● Stored data entries:
====
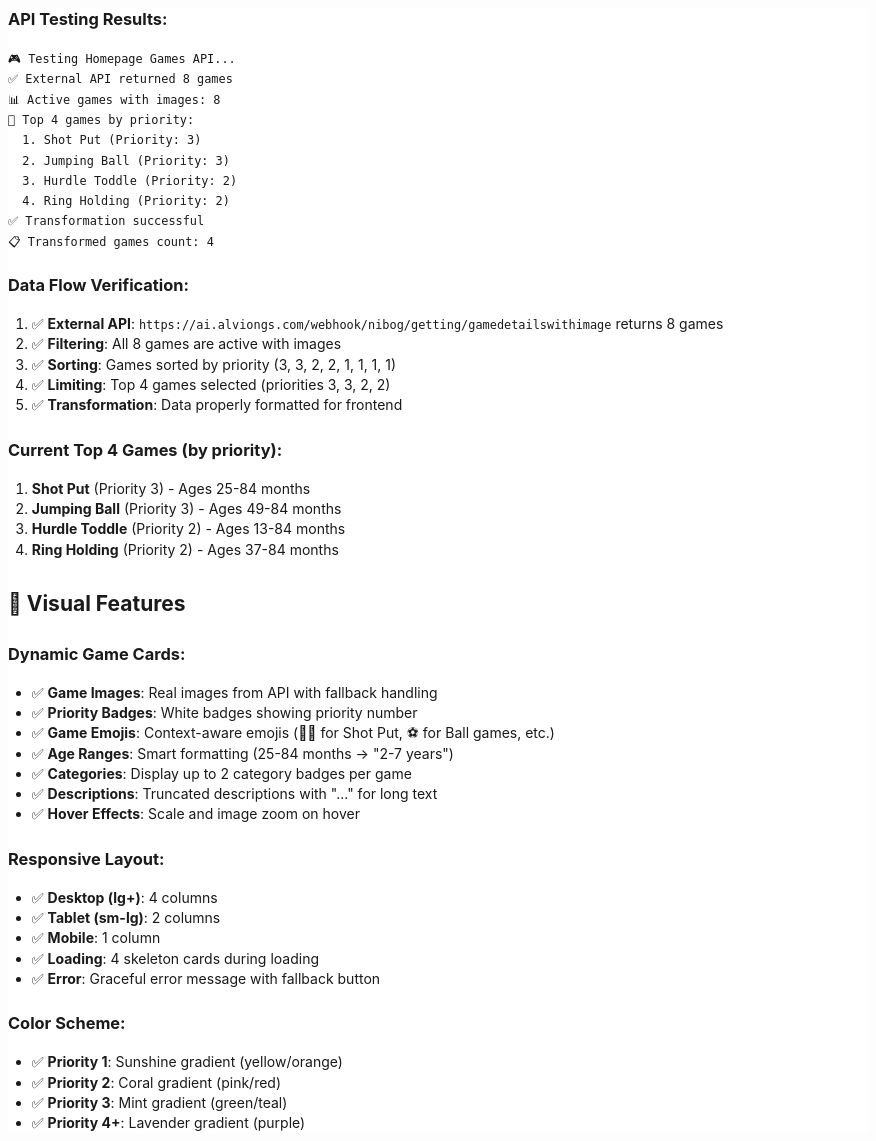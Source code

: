 ### **API Testing Results**:
```
🎮 Testing Homepage Games API...
✅ External API returned 8 games
📊 Active games with images: 8
🎯 Top 4 games by priority:
  1. Shot Put (Priority: 3)
  2. Jumping Ball (Priority: 3)
  3. Hurdle Toddle (Priority: 2)
  4. Ring Holding (Priority: 2)
✅ Transformation successful
📋 Transformed games count: 4
```

### **Data Flow Verification**:
1. ✅ **External API**: `https://ai.alviongs.com/webhook/nibog/getting/gamedetailswithimage` returns 8 games
2. ✅ **Filtering**: All 8 games are active with images
3. ✅ **Sorting**: Games sorted by priority (3, 3, 2, 2, 1, 1, 1, 1)
4. ✅ **Limiting**: Top 4 games selected (priorities 3, 3, 2, 2)
5. ✅ **Transformation**: Data properly formatted for frontend

### **Current Top 4 Games** (by priority):
1. **Shot Put** (Priority 3) - Ages 25-84 months
2. **Jumping Ball** (Priority 3) - Ages 49-84 months  
3. **Hurdle Toddle** (Priority 2) - Ages 13-84 months
4. **Ring Holding** (Priority 2) - Ages 37-84 months

## 🎨 Visual Features

### **Dynamic Game Cards**:
- ✅ **Game Images**: Real images from API with fallback handling
- ✅ **Priority Badges**: White badges showing priority number
- ✅ **Game Emojis**: Context-aware emojis (🏋️‍♀️ for Shot Put, ⚽ for Ball games, etc.)
- ✅ **Age Ranges**: Smart formatting (25-84 months → "2-7 years")
- ✅ **Categories**: Display up to 2 category badges per game
- ✅ **Descriptions**: Truncated descriptions with "..." for long text
- ✅ **Hover Effects**: Scale and image zoom on hover

### **Responsive Layout**:
- ✅ **Desktop (lg+)**: 4 columns
- ✅ **Tablet (sm-lg)**: 2 columns  
- ✅ **Mobile**: 1 column
- ✅ **Loading**: 4 skeleton cards during loading
- ✅ **Error**: Graceful error message with fallback button

### **Color Scheme**:
- ✅ **Priority 1**: Sunshine gradient (yellow/orange)
- ✅ **Priority 2**: Coral gradient (pink/red)
- ✅ **Priority 3**: Mint gradient (green/teal)
- ✅ **Priority 4+**: Lavender gradient (purple)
====
● Problem to work on:
Copy out the data verbatim, with no pictures.

● Answer area:
Source code

: ### **API Testing Results**:
```
🎮 Testing Homepage Games API...
✅ External API returned 8 games
📊 Active games with images: 8
🎯 Top 4 games by priority:
  1. Shot Put (Priority: 3)
  2. Jumping Ball (Priority: 3)
  3. Hurdle Toddle (Priority: 2)
  4. Ring Holding (Priority: 2)
✅ Transformation successful
📋 Transformed games count: 4
```

### **Data Flow Verification**:
1. ✅ **External API**: `https://ai.alviongs.com/webhook/nibog/getting/gamedetailswithimage` returns 8 games
2. ✅ **Filtering**: All 8 games are active with images
3. ✅ **Sorting**: Games sorted by priority (3, 3, 2, 2, 1, 1, 1, 1)
4. ✅ **Limiting**: Top 4 games selected (priorities 3, 3, 2, 2)
5. ✅ **Transformation**: Data properly formatted for frontend

### **Current Top 4 Games** (by priority):
1. **Shot Put** (Priority 3) - Ages 25-84 months
2. **Jumping Ball** (Priority 3) - Ages 49-84 months  
3. **Hurdle Toddle** (Priority 2) - Ages 13-84 months
4. **Ring Holding** (Priority 2) - Ages 37-84 months

## 🎨 Visual Features

### **Dynamic Game Cards**:
- ✅ **Game Images**: Real images from API with fallback handling
- ✅ **Priority Badges**: White badges showing priority number
- ✅ **Game Emojis**: Context-aware emojis (🏋️‍♀️ for Shot Put, ⚽ for Ball games, etc.)
- ✅ **Age Ranges**: Smart formatting (25-84 months → "2-7 years")
- ✅ **Categories**: Display up to 2 category badges per game
- ✅ **Descriptions**: Truncated descriptions with "..." for long text
- ✅ **Hover Effects**: Scale and image zoom on hover

### **Responsive Layout**:
- ✅ **Desktop (lg+)**: 4 columns
- ✅ **Tablet (sm-lg)**: 2 columns  
- ✅ **Mobile**: 1 column
- ✅ **Loading**: 4 skeleton cards during loading
- ✅ **Error**: Graceful error message with fallback button

### **Color Scheme**:
- ✅ **Priority 1**: Sunshine gradient (yellow/orange)
- ✅ **Priority 2**: Coral gradient (pink/red)
- ✅ **Priority 3**: Mint gradient (green/teal)
- ✅ **Priority 4+**: Lavender gradient (purple)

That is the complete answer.